**Problem to solve:** When you spot the word "utilizando" in a line of the data below, copy that line.

**Raw data:**
※ ※ ※
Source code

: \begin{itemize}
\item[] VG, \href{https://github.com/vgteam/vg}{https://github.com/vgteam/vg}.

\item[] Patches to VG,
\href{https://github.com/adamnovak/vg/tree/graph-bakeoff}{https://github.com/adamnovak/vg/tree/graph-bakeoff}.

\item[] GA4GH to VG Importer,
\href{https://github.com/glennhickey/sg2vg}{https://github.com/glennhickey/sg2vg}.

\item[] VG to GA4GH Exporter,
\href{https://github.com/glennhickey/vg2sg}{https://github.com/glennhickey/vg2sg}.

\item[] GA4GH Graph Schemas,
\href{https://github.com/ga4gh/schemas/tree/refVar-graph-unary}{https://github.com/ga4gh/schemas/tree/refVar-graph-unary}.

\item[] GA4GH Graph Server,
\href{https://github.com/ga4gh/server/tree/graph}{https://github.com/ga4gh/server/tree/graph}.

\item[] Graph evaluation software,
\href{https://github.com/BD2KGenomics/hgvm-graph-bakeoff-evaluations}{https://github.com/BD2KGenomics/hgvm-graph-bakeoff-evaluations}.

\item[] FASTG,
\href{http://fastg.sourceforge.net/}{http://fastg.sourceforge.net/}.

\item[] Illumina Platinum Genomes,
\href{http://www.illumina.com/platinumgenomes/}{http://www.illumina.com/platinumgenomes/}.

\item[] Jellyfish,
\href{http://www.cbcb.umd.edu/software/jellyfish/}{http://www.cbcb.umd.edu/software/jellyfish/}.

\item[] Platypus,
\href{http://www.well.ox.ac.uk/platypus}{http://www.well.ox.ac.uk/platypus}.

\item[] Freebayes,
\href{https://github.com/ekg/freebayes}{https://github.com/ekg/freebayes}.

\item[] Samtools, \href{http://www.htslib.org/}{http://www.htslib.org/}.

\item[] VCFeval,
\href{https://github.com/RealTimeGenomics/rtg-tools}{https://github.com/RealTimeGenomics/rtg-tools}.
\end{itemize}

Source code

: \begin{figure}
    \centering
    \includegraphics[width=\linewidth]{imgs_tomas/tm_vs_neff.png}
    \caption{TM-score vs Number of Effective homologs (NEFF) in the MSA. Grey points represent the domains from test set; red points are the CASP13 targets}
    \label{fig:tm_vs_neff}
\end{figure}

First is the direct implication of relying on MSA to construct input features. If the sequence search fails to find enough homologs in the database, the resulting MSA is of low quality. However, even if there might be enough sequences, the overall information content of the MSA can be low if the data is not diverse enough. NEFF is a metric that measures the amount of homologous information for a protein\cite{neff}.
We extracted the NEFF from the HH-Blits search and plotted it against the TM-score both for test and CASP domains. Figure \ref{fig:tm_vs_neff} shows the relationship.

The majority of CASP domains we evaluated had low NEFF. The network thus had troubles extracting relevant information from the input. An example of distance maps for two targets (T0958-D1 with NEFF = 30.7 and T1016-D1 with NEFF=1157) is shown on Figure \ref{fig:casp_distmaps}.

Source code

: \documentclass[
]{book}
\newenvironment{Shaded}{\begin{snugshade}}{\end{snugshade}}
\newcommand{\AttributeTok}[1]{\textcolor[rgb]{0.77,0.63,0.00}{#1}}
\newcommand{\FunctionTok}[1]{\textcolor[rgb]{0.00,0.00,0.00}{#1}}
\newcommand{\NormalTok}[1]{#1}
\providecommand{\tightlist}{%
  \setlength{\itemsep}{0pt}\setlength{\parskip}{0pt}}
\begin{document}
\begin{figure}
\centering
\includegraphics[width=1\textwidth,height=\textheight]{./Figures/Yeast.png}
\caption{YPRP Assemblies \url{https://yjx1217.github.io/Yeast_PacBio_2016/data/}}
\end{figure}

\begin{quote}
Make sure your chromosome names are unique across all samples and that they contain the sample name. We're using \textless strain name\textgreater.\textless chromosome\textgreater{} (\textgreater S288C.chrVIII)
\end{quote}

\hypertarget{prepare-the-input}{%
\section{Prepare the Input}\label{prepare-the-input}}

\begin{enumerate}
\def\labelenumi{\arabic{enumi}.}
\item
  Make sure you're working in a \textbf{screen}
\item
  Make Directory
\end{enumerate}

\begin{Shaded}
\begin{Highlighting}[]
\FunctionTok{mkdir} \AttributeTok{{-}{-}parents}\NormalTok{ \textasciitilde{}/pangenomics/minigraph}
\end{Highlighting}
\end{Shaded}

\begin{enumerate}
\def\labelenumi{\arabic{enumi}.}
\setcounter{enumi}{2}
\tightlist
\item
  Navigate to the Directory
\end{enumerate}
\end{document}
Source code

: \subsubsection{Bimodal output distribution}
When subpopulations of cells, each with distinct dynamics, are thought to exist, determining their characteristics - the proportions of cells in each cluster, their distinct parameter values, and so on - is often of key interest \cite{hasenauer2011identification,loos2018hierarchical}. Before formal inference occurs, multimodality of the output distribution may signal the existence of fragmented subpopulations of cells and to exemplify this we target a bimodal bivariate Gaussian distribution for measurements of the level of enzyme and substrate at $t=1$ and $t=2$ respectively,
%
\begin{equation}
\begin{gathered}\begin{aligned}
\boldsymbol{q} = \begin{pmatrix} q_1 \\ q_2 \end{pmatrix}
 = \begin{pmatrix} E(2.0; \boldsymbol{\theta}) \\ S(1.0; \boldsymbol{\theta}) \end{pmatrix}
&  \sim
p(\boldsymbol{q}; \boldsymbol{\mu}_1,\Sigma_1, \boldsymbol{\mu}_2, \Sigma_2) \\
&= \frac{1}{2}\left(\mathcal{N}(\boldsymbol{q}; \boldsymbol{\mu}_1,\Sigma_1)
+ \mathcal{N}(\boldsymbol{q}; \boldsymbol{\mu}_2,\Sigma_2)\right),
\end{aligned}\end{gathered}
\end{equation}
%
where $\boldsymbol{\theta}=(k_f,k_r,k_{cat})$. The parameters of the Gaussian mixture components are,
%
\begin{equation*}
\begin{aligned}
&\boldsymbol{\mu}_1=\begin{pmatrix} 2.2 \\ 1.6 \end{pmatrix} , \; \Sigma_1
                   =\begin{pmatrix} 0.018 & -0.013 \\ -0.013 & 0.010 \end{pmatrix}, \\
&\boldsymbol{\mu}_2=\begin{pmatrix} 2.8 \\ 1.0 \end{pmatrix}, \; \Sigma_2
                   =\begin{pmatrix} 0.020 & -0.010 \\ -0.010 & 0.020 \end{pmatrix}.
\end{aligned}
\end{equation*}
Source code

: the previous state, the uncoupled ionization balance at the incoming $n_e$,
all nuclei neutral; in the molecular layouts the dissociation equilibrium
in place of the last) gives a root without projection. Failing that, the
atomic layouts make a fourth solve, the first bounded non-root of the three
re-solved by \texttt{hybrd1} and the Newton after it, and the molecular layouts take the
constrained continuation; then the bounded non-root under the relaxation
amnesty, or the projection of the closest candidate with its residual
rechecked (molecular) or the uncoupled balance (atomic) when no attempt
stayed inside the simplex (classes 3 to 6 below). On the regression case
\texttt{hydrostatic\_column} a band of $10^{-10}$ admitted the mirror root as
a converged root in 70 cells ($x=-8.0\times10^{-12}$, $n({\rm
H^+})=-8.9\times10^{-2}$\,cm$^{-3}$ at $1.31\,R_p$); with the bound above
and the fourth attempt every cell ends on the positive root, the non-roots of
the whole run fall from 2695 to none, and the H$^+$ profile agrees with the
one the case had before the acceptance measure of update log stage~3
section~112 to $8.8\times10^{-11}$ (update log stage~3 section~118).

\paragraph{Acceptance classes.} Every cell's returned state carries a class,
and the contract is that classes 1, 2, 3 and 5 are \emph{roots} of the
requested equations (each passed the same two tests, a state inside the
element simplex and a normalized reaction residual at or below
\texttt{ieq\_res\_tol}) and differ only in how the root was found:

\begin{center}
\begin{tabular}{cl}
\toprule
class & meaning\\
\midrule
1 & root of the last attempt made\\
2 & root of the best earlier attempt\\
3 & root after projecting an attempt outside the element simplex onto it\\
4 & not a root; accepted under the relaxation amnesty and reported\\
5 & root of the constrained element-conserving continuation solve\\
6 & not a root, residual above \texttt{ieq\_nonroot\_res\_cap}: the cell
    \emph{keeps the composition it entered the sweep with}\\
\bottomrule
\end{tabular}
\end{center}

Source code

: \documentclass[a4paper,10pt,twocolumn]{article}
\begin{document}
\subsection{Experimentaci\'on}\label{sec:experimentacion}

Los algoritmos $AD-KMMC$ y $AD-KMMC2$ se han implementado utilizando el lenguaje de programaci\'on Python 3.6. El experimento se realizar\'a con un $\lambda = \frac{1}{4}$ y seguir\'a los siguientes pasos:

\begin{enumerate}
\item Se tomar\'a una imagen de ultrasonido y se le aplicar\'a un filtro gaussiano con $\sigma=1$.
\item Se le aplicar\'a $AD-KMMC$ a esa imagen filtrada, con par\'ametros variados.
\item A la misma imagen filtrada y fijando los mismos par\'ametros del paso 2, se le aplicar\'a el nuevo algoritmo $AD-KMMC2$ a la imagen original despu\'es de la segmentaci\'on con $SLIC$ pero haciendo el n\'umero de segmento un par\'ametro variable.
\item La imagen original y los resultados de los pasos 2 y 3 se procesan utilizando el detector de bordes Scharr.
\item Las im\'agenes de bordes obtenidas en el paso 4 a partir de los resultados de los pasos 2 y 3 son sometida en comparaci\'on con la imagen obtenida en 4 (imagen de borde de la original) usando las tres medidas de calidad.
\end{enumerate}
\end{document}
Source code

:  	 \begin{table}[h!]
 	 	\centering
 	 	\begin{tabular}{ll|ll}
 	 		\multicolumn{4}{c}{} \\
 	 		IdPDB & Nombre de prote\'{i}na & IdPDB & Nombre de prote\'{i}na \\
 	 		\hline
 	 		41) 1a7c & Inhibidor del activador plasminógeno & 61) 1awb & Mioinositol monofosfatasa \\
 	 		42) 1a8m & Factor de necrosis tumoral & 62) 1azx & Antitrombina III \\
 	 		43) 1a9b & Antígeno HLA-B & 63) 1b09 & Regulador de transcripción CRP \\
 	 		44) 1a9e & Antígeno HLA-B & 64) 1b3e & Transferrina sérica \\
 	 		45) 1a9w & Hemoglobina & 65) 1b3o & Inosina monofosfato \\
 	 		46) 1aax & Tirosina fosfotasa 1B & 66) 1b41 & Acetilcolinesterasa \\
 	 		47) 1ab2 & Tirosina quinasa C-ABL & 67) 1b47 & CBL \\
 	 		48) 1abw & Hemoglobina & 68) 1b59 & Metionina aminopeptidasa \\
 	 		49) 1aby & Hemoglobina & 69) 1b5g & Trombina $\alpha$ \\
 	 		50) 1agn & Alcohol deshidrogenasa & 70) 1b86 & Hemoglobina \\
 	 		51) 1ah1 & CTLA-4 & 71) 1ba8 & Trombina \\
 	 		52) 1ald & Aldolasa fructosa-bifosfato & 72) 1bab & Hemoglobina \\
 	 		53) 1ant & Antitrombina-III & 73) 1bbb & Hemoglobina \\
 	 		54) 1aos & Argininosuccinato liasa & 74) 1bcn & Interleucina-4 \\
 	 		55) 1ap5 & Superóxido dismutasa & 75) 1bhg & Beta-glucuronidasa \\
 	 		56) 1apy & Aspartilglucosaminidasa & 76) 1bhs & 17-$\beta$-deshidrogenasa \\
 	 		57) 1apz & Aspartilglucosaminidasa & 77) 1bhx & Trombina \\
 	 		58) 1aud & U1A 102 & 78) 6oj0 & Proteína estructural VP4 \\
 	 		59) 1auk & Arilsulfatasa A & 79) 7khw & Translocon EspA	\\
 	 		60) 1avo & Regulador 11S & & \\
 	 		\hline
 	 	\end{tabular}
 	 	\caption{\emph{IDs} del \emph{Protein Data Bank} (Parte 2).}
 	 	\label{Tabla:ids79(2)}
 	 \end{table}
※ ※ ※
**Answer to the exercise:**
Los algoritmos $AD-KMMC$ y $AD-KMMC2$ se han implementado utilizando el lenguaje de programaci\'on Python 3.6. El experimento se realizar\'a con un $\lambda = \frac{1}{4}$ y seguir\'a los siguientes pasos:
\item La imagen original y los resultados de los pasos 2 y 3 se procesan utilizando el detector de bordes Scharr.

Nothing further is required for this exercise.